Une remarque qui vaut pour l’exploitation d’autres minerais. Les processus d’extraction et les “charrois spatiaux” nécessaires pour rapatrier ces matières premières sur Terre généreront en effet des quantités très importantes de poussières lunaires “qui ont des propriétés abrasives très fortes”. “C’est un gros problème car ces poussières pénètrent partout et seraient très mauvaises pour les machines et les infrastructures.”
L'argument géopolitique
Il ne faut pas être dupe, souvent présentée comme un instrument de rapprochement entre les nations, la conquête spatiale est aussi un moyen de s’affirmer comme hyper-puissance, les programmes spatiaux étant très souvent adossés aux structures militaires. Fruit de la rivalité entre les Etats-Unis et l’Union soviétique, le programme Apollo en est la plus belle illustration.
L’affirmation par la Chine de ses ambitions dans l’espace n’est sans doute pas totalement étrangère à la volonté de Donald Trump d’aller vérifier au pas de charge si le drapeau américain est toujours bien en place sur la Lune. D’autant que l’ambiance générale est au “bombage de torse” entre Washington et le reste du monde et qu’aujourd’hui “la Chine est sans doute le pays le mieux placé pour réaliser un vol habité vers notre satellite”, estime l’astrophysicien Gregor Rauw (ULiège).

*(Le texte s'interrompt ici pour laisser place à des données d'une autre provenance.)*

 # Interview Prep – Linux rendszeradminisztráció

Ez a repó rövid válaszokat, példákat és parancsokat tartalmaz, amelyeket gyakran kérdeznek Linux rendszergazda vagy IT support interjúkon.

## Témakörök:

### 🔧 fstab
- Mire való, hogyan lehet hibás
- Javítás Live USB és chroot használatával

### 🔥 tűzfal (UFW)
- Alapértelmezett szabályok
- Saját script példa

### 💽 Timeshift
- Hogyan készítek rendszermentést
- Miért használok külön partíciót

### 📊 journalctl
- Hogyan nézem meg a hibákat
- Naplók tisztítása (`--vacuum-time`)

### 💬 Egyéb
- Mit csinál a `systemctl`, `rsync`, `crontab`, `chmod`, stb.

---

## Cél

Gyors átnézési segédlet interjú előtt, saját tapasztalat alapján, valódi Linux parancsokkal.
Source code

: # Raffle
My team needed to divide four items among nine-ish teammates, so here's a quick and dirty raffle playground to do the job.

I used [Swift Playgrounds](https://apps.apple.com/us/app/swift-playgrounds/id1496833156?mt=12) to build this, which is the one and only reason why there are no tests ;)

Ce que d’autres observateurs réfutent : Pékin est “encore très loin d’un programme de type Apollo”, note Isabelle Sourbès-Verger, du CNRS français. L’administration américaine “surjoue sans doute un peu l’aspect compétition chinoise” pour des raisons de politique intérieure, analyse Xavier Pasco, directeur de la Fondation pour la recherche stratégique à Paris.

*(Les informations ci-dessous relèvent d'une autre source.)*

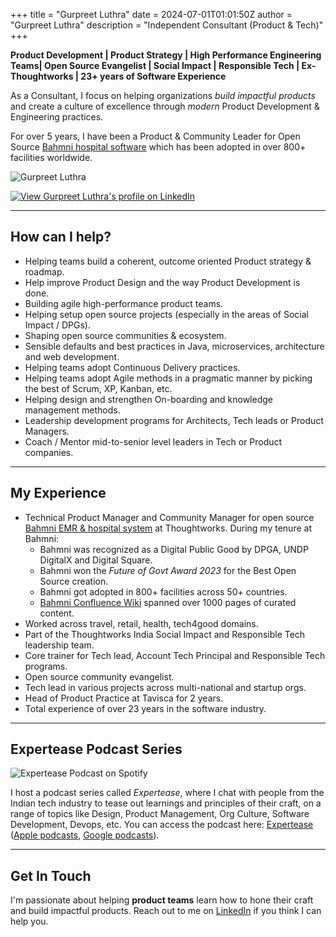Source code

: +++
title = "Gurpreet Luthra"
date = 2024-07-01T01:01:50Z
author = "Gurpreet Luthra"
description = "Independent Consultant (Product & Tech)"
+++

**Product Development | Product Strategy | High Performance Engineering Teams| Open Source Evangelist | Social Impact | Responsible Tech | Ex-Thoughtworks | 23+ years of Software Experience**

As a Consultant, I focus on helping organizations _build impactful products_ and create a culture of excellence through _modern_ Product Development & Engineering practices. 

For over 5 years, I have been a Product & Community Leader for Open Source [Bahmni hospital software](http://www.bahmni.org) which has been adopted in over 800+ facilities worldwide.

![Gurpreet Luthra](/images/general/gurpreet-tw-circle-bw-small.png)

[![View Gurpreet Luthra's profile on LinkedIn](https://static.licdn.com/scds/common/u/img/webpromo/btn_viewmy_160x25.png)](https://www.linkedin.com/in/gurpreetluthra/)

* * *

## How can I help?

*   Helping teams build a coherent, outcome oriented Product strategy & roadmap.
*   Help improve Product Design and the way Product Development is done.
*   Building agile high-performance product teams.
*   Helping setup open source projects (especially in the areas of Social Impact / DPGs).
*   Shaping open source communities & ecosystem.
*   Sensible defaults and best practices in Java, microservices, architecture and web development.
*   Helping teams adopt Continuous Delivery practices.
*   Helping teams adopt Agile methods in a pragmatic manner by picking the best of Scrum, XP, Kanban, etc. 
*   Helping design and strengthen On-boarding and knowledge management methods.
*   Leadership development programs for Architects, Tech leads or Product Managers.
*   Coach / Mentor mid-to-senior level leaders in Tech or Product companies.

* * *

## My Experience

* Technical Product Manager and Community Manager for open source [Bahmni EMR & hospital system](http://www.bahmni.org) at Thoughtworks. During my tenure at Bahmni: 
    - Bahmni was recognized as a Digital Public Good by DPGA, UNDP DigitalX and Digital Square.
    - Bahmni won the _Future of Govt Award 2023_ for the Best Open Source creation. 
    - Bahmni got adopted in 800+ facilities across 50+ countries. 
    - [Bahmni Confluence Wiki](https://bahmni.atlassian.net/wiki/spaces/BAH/overview) spanned over 1000 pages of curated content.
* Worked across travel, retail, health, tech4good domains.
* Part of the Thoughtworks India Social Impact and Responsible Tech leadership team.
* Core trainer for Tech lead, Account Tech Principal and Responsible Tech programs.
* Open source community evangelist.
* Tech lead in various projects across multi-national and startup orgs.
* Head of Product Practice at Tavisca for 2 years.
* Total experience of over 23 years in the software industry.


* * *

## Expertease Podcast Series

![Expertease Podcast on Spotify](/images/general/expertease_spotify.jpg)

I host a podcast series called _Expertease_, where I chat with people from the Indian tech industry to tease out learnings and principles of their craft, on a range of topics like Design, Product Management, Org Culture, Software Development, Devops, etc. You can access the podcast here: [Expertease](https://anchor.fm/expertease) ([Apple podcasts](https://podcasts.apple.com/in/podcast/expertease/id1524690855), [Google podcasts](https://podcasts.google.com/feed/aHR0cHM6Ly9hbmNob3IuZm0vcy8yY2JhOGVmOC9wb2RjYXN0L3Jzcw==)).

* * *

## Get In Touch

I'm passionate about helping **product teams** learn how to hone their craft and build impactful products. Reach out to me on [LinkedIn](https://www.linkedin.com/in/gurpreetluthra/) if you think I can help you. 
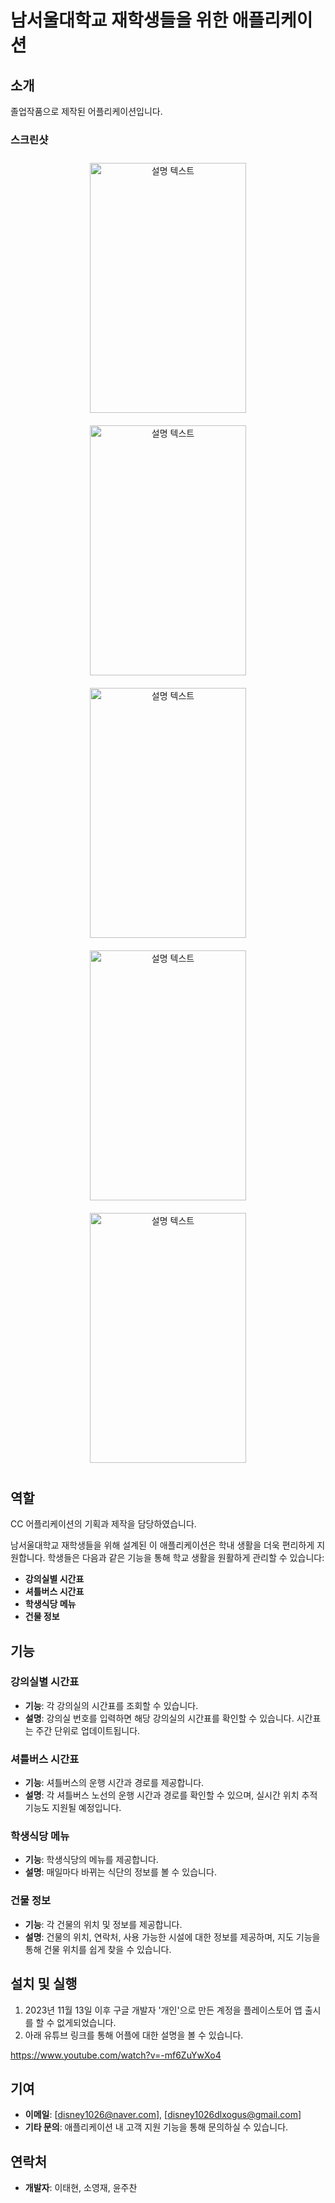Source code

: # 남서울대학교 재학생들을 위한 애플리케이션

## 소개
졸업작품으로 제작된 어플리케이션입니다.

### 스크린샷
  
<div style="text-align: center;">
    <img src="img/1.png" alt="설명 텍스트" width="250" height="400" style="display: inline-block; margin: 10px;">
    <img src="img/2.png" alt="설명 텍스트" width="250" height="400" style="display: inline-block; margin: 10px;">
    <img src="img/3.png" alt="설명 텍스트" width="250" height="400" style="display: inline-block; margin: 10px;">
    <img src="img/4.png" alt="설명 텍스트" width="250" height="400" style="display: inline-block; margin: 10px;">
    <img src="img/5.png" alt="설명 텍스트" width="250" height="400" style="display: inline-block; margin: 10px;">
</div>


## 역할
CC 어플리케이션의 기획과 제작을 담당하였습니다.

남서울대학교 재학생들을 위해 설계된 이 애플리케이션은 학내 생활을 더욱 편리하게 지원합니다. 학생들은 다음과 같은 기능을 통해 학교 생활을 원활하게 관리할 수 있습니다:

- **강의실별 시간표**
- **셔틀버스 시간표**
- **학생식당 메뉴**
- **건물 정보**



## 기능

### 강의실별 시간표

- **기능**: 각 강의실의 시간표를 조회할 수 있습니다.
- **설명**: 강의실 번호를 입력하면 해당 강의실의 시간표를 확인할 수 있습니다. 시간표는 주간 단위로 업데이트됩니다.

### 셔틀버스 시간표

- **기능**: 셔틀버스의 운행 시간과 경로를 제공합니다.
- **설명**: 각 셔틀버스 노선의 운행 시간과 경로를 확인할 수 있으며, 실시간 위치 추적 기능도 지원될 예정입니다.

### 학생식당 메뉴

- **기능**: 학생식당의 메뉴를 제공합니다.
- **설명**: 매일마다 바뀌는 식단의 정보를 볼 수 있습니다.

### 건물 정보

- **기능**: 각 건물의 위치 및 정보를 제공합니다.
- **설명**: 건물의 위치, 연락처, 사용 가능한 시설에 대한 정보를 제공하며, 지도 기능을 통해 건물 위치를 쉽게 찾을 수 있습니다.

## 설치 및 실행

1. 2023년 11월 13일 이후 구글 개발자 '개인'으로 만든 계정을 플레이스토어 앱 출시를 할 수 없게되었습니다.
2. 아래 유튜브 링크를 통해 어플에 대한 설명을 볼 수 있습니다.


https://www.youtube.com/watch?v=-mf6ZuYwXo4


## 기여

- **이메일**: [disney1026@naver.com], [disney1026dlxogus@gmail.com]
- **기타 문의**: 애플리케이션 내 고객 지원 기능을 통해 문의하실 수 있습니다.

## 연락처

- **개발자**: 이태현, 소영재, 윤주찬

Le représentant de la Nasa en Europe assure que la coopération internationale est très importante dans le projet (nous y reviendrons), mais selon M. Rauw, dans le contexte international actuel, l’heure ne semble donc pas vraiment à un grand programme de coopération, “à part éventuellement avec quelques alliés des Américains ou parce qu’ils vont se rendre compte qu’ils ne peuvent pas supporter les coûts tout seuls”. De leur côté, ajoute-t-il, les Chinois ne sont pas non plus des modèles de transparence et d’ouverture dans le domaine de l’espace.
L'argument scientifique
Il ne faut pas se leurrer, la science n’est pas la raison qui motive un retour sur la Lune. Elle n’a d’ailleurs pas motivé les missions Apollo, où la dimension scientifique ne fut en quelque sorte qu’un bonus”, tranche sans hésitation l’astrophysicien Gregor Rauw. Les sites d’atterrissage de ces missions furent d’ailleurs choisis en fonction de critères permettant de minimiser les risques pour les astronautes et non de leur intérêt scientifique.
Si un certain nombre de questions restent effectivement en suspens concernant notre satellite – sa structure exacte, le mystère de ses origines, sa face cachée… –, celles-ci pourraient d’ailleurs trouver des réponses en faisant appel à des missions robotisées spécifiquement dédiées à la collecte de ces informations. L’installation de télescopes qui permettraient d’étudier l’univers depuis la Lune – en s’affranchissant des perturbations terrestres – plaide de manière un peu plus solide en faveur d’une mission lunaire. Mais il s’agirait essentiellement d’équipements de radioastronomie qui captent les ondes radioélectriques émanant du cosmos, car les télescopes optiques auraient bien du mal à résister aux écarts de températures – 300 C° – qui accompagnent les cycles jour-nuit de l’astre sélène.